I left you all with a question. What do you wish for?
So I wrote down the piece and posted it here and then went to sleep. And I dreamt. I dreamt of all the weird and possible dreams my friends and readers could think of. They were so many, I couldn’t fathom them all. They all flooded through me in an endless array of pictures and videos which I guess my subconscious was subjected to somewhere down the lane.
At the end I was confronted by one of them, face changing with each second like a legion of people, friends and all I knew.
And then they asked me a question. In a booming, crass, rhythmic voice.
Now what do you wish for dear?
And a wide grin appeared in their face, mocking me.
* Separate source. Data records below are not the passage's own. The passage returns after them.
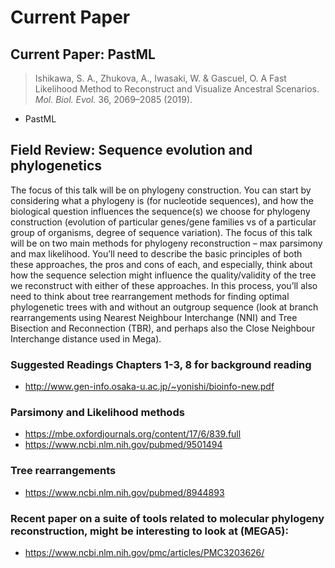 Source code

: # Current Paper

## Current Paper: PastML
> Ishikawa, S. A., Zhukova, A., Iwasaki, W. & Gascuel, O. A Fast Likelihood Method to Reconstruct and Visualize Ancestral Scenarios. _Mol. Biol. Evol._ 36, 2069–2085 (2019).
- PastML

## Field Review: Sequence evolution and phylogenetics

The focus of this talk will be on phylogeny construction. You can start by considering what a
phylogeny is (for nucleotide sequences), and how the biological question influences the sequence(s) we choose for phylogeny construction (evolution of particular genes/gene families vs of a particular group of organisms, degree of sequence variation). The focus of this talk will be on two main methods for phylogeny reconstruction – max parsimony and max likelihood. You’ll need to describe the basic principles of both these approaches, the pros and cons of each, and especially, think about how the sequence selection might influence the quality/validity of the tree we reconstruct with either of these approaches. In this process, you’ll also need to think about tree rearrangement methods for finding optimal phylogenetic trees with and without an outgroup sequence (look at branch rearrangements using Nearest Neighbour Interchange (NNI) and Tree Bisection and Reconnection (TBR), and perhaps also the Close Neighbour Interchange distance used in Mega).

### Suggested Readings Chapters 1-3, 8 for background reading 
- http://www.gen-info.osaka-u.ac.jp/~yonishi/bioinfo-new.pdf 

### Parsimony and Likelihood methods
- https://mbe.oxfordjournals.org/content/17/6/839.full
- https://www.ncbi.nlm.nih.gov/pubmed/9501494 

### Tree rearrangements
- https://www.ncbi.nlm.nih.gov/pubmed/8944893 

### Recent paper on a suite of tools related to molecular phylogeny reconstruction, might be interesting to look at (MEGA5):
- https://www.ncbi.nlm.nih.gov/pmc/articles/PMC3203626/

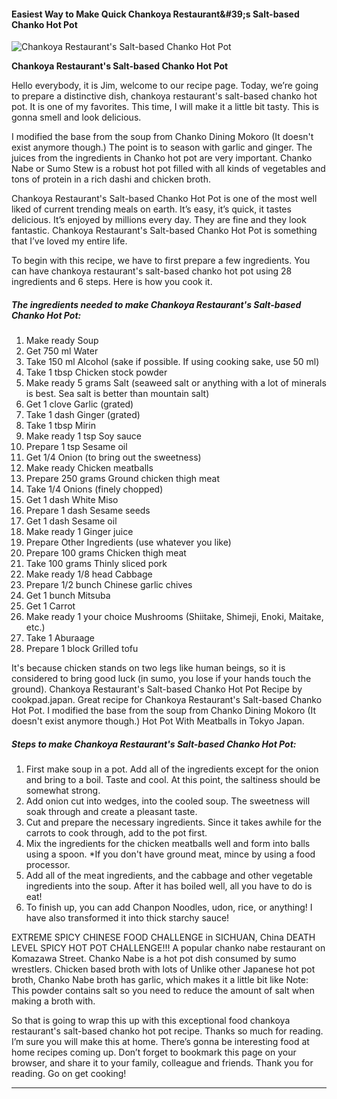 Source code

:             

#### Easiest Way to Make Quick Chankoya Restaurant&amp;#39;s Salt-based Chanko Hot Pot

![Chankoya Restaurant's Salt-based Chanko Hot Pot](https://img-global.cpcdn.com/recipes/6373123688497152/751x532cq70/chankoya-restaurants-salt-based-chanko-hot-pot-recipe-main-photo.jpg)

**Chankoya Restaurant's Salt-based Chanko Hot Pot**

Hello everybody, it is Jim, welcome to our recipe page. Today, we’re going to prepare a distinctive dish, chankoya restaurant's salt-based chanko hot pot. It is one of my favorites. This time, I will make it a little bit tasty. This is gonna smell and look delicious.

I modified the base from the soup from Chanko Dining Mokoro (It doesn't exist anymore though.) The point is to season with garlic and ginger. The juices from the ingredients in Chanko hot pot are very important. Chanko Nabe or Sumo Stew is a robust hot pot filled with all kinds of vegetables and tons of protein in a rich dashi and chicken broth.

Chankoya Restaurant's Salt-based Chanko Hot Pot is one of the most well liked of current trending meals on earth. It’s easy, it’s quick, it tastes delicious. It’s enjoyed by millions every day. They are fine and they look fantastic. Chankoya Restaurant's Salt-based Chanko Hot Pot is something that I’ve loved my entire life.

To begin with this recipe, we have to first prepare a few ingredients. You can have chankoya restaurant's salt-based chanko hot pot using 28 ingredients and 6 steps. Here is how you cook it.

##### The ingredients needed to make Chankoya Restaurant's Salt-based Chanko Hot Pot:

1.  Make ready Soup
2.  Get 750 ml Water
3.  Take 150 ml Alcohol (sake if possible. If using cooking sake, use 50 ml)
4.  Take 1 tbsp Chicken stock powder
5.  Make ready 5 grams Salt (seaweed salt or anything with a lot of minerals is best. Sea salt is better than mountain salt)
6.  Get 1 clove Garlic (grated)
7.  Take 1 dash Ginger (grated)
8.  Take 1 tbsp Mirin
9.  Make ready 1 tsp Soy sauce
10.  Prepare 1 tsp Sesame oil
11.  Get 1/4 Onion (to bring out the sweetness)
12.  Make ready Chicken meatballs
13.  Prepare 250 grams Ground chicken thigh meat
14.  Take 1/4 Onions (finely chopped)
15.  Get 1 dash White Miso
16.  Prepare 1 dash Sesame seeds
17.  Get 1 dash Sesame oil
18.  Make ready 1 Ginger juice
19.  Prepare Other Ingredients (use whatever you like)
20.  Prepare 100 grams Chicken thigh meat
21.  Take 100 grams Thinly sliced pork
22.  Make ready 1/8 head Cabbage
23.  Prepare 1/2 bunch Chinese garlic chives
24.  Get 1 bunch Mitsuba
25.  Get 1 Carrot
26.  Make ready 1 your choice Mushrooms (Shiitake, Shimeji, Enoki, Maitake, etc.)
27.  Take 1 Aburaage
28.  Prepare 1 block Grilled tofu

It's because chicken stands on two legs like human beings, so it is considered to bring good luck (in sumo, you lose if your hands touch the ground). Chankoya Restaurant's Salt-based Chanko Hot Pot Recipe by cookpad.japan. Great recipe for Chankoya Restaurant's Salt-based Chanko Hot Pot. I modified the base from the soup from Chanko Dining Mokoro (It doesn't exist anymore though.) Hot Pot With Meatballs in Tokyo Japan.

##### Steps to make Chankoya Restaurant's Salt-based Chanko Hot Pot:

1.  First make soup in a pot. Add all of the ingredients except for the onion and bring to a boil. Taste and cool. At this point, the saltiness should be somewhat strong.
2.  Add onion cut into wedges, into the cooled soup. The sweetness will soak through and create a pleasant taste.
3.  Cut and prepare the necessary ingredients. Since it takes awhile for the carrots to cook through, add to the pot first.
4.  Mix the ingredients for the chicken meatballs well and form into balls using a spoon. \*If you don't have ground meat, mince by using a food processor.
5.  Add all of the meat ingredients, and the cabbage and other vegetable ingredients into the soup. After it has boiled well, all you have to do is eat!
6.  To finish up, you can add Chanpon Noodles, udon, rice, or anything! I have also transformed it into thick starchy sauce!

EXTREME SPICY CHINESE FOOD CHALLENGE in SICHUAN, China DEATH LEVEL SPICY HOT POT CHALLENGE!!! A popular chanko nabe restaurant on Komazawa Street. Chanko Nabe is a hot pot dish consumed by sumo wrestlers. Chicken based broth with lots of Unlike other Japanese hot pot broth, Chanko Nabe broth has garlic, which makes it a little bit like Note: This powder contains salt so you need to reduce the amount of salt when making a broth with.

So that is going to wrap this up with this exceptional food chankoya restaurant's salt-based chanko hot pot recipe. Thanks so much for reading. I’m sure you will make this at home. There’s gonna be interesting food at home recipes coming up. Don’t forget to bookmark this page on your browser, and share it to your family, colleague and friends. Thank you for reading. Go on get cooking!

* * * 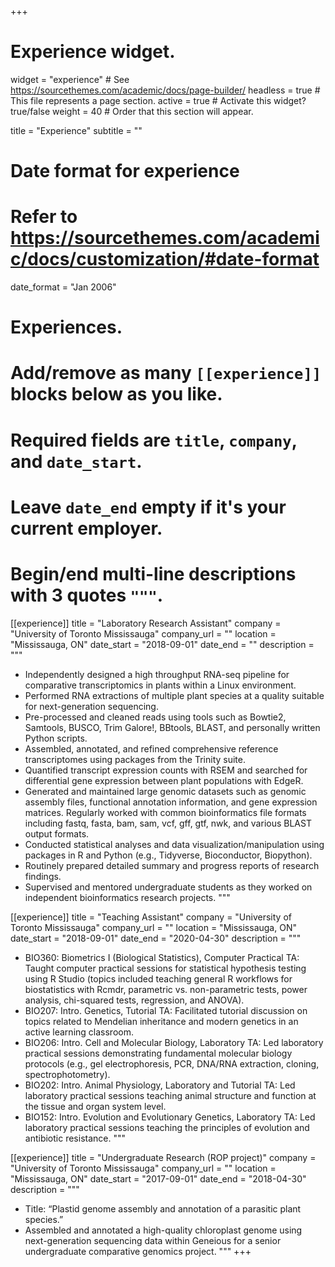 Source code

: +++
# Experience widget.
widget = "experience"  # See https://sourcethemes.com/academic/docs/page-builder/
headless = true  # This file represents a page section.
active = true  # Activate this widget? true/false
weight = 40  # Order that this section will appear.

title = "Experience"
subtitle = ""

# Date format for experience
#   Refer to https://sourcethemes.com/academic/docs/customization/#date-format
date_format = "Jan 2006"

# Experiences.
#   Add/remove as many `[[experience]]` blocks below as you like.
#   Required fields are `title`, `company`, and `date_start`.
#   Leave `date_end` empty if it's your current employer.
#   Begin/end multi-line descriptions with 3 quotes `"""`.

[[experience]]
  title = "Laboratory Research Assistant"
  company = "University of Toronto Mississauga"
  company_url = ""
  location = "Mississauga, ON"
  date_start = "2018-09-01"
  date_end = ""
  description = """
  * Independently designed a high throughput RNA-seq pipeline for comparative transcriptomics in plants within a Linux environment.
  * Performed RNA extractions of multiple plant species at a quality suitable for next-generation sequencing.
  * Pre-processed and cleaned reads using tools such as Bowtie2, Samtools, BUSCO, Trim Galore!, BBtools, BLAST, and personally written Python scripts.
  * Assembled, annotated, and refined comprehensive reference transcriptomes using packages from the Trinity suite.
  * Quantified transcript expression counts with RSEM and searched for differential gene expression between plant populations with EdgeR.
  * Generated and maintained large genomic datasets such as genomic assembly files, functional annotation information, and gene expression matrices. Regularly worked with common bioinformatics file formats including fastq, fasta, bam, sam, vcf, gff, gtf, nwk, and various BLAST output formats.
  * Conducted statistical analyses and data visualization/manipulation using packages in R and Python (e.g., Tidyverse, Bioconductor, Biopython).
  * Routinely prepared detailed summary and progress reports of research findings.
  * Supervised and mentored undergraduate students as they worked on independent bioinformatics research projects.
  """
  
[[experience]]
  title = "Teaching Assistant"
  company = "University of Toronto Mississauga"
  company_url = ""
  location = "Mississauga, ON"
  date_start = "2018-09-01"
  date_end = "2020-04-30"
  description = """
  * BIO360: Biometrics I (Biological Statistics), Computer Practical TA: Taught computer practical sessions for statistical hypothesis testing using R Studio (topics included teaching general R workflows for biostatistics with Rcmdr, parametric vs. non-parametric tests, power analysis, chi-squared tests, regression, and ANOVA).
  * BIO207: Intro. Genetics, Tutorial TA: Facilitated tutorial discussion on topics related to Mendelian inheritance and modern genetics in an active learning classroom.
  * BIO206: Intro. Cell and Molecular Biology, Laboratory TA: Led laboratory practical sessions demonstrating fundamental molecular biology protocols (e.g., gel electrophoresis, PCR, DNA/RNA extraction, cloning, spectrophotometry).
  * BIO202: Intro. Animal Physiology, Laboratory and Tutorial TA: Led laboratory practical sessions teaching animal structure and function at the tissue and organ system level.
  * BIO152: Intro. Evolution and Evolutionary Genetics, Laboratory TA: Led laboratory practical sessions teaching the principles of evolution and antibiotic resistance.
  """

[[experience]]
  title = "Undergraduate Research (ROP project)"
  company = "University of Toronto Mississauga"
  company_url = ""
  location = "Mississauga, ON"
  date_start = "2017-09-01"
  date_end = "2018-04-30"
  description = """
  * Title: “Plastid genome assembly and annotation of a parasitic plant species.”
  * Assembled and annotated a high-quality chloroplast genome using next-generation sequencing data within Geneious for a senior undergraduate comparative genomics project.
  """
+++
The same grin I had in my face when I asked you the question. You have just passed the ball on to me.
I took a deep breath, closed my eyes and had a peep into my memories.
And in an instance I knew what I wished for.
A single wish. No more no less.
I wish to be with her. Together. Until death do part us. That’s all.
Their eyes shriveled back into its normal shape, blood resumed its flow into them and the grin slowly became caressed and dressed for a happy mood. Calmness was seen in their other evil face. And they smiled a warm and happy smile. Cheers were hallowed throughout the landscape and thunderous claps could be heard.
For me it didn’t take long to decide upon my wish. She meant the world to me and I would like to spend the rest of my life with her. So do I have any options left? There are always choices but are they compatible with what you really desire and look forward to.
And then there is the factor of time. What I am now and what I was before and what I will be tomorrow are completely unanswerable. My past is past, gone. I can look into them and cry to have them back. My future is unpredictable. There are a million choices ahead of me now. I don’t know what I will choose now and why I will choose them and what will be their outcome.
But I can at least try to live my life now. With all the emotions and memories of yesteryear and the dreams and hope of tomorrow. And in that I find you to be my wish. No more no less.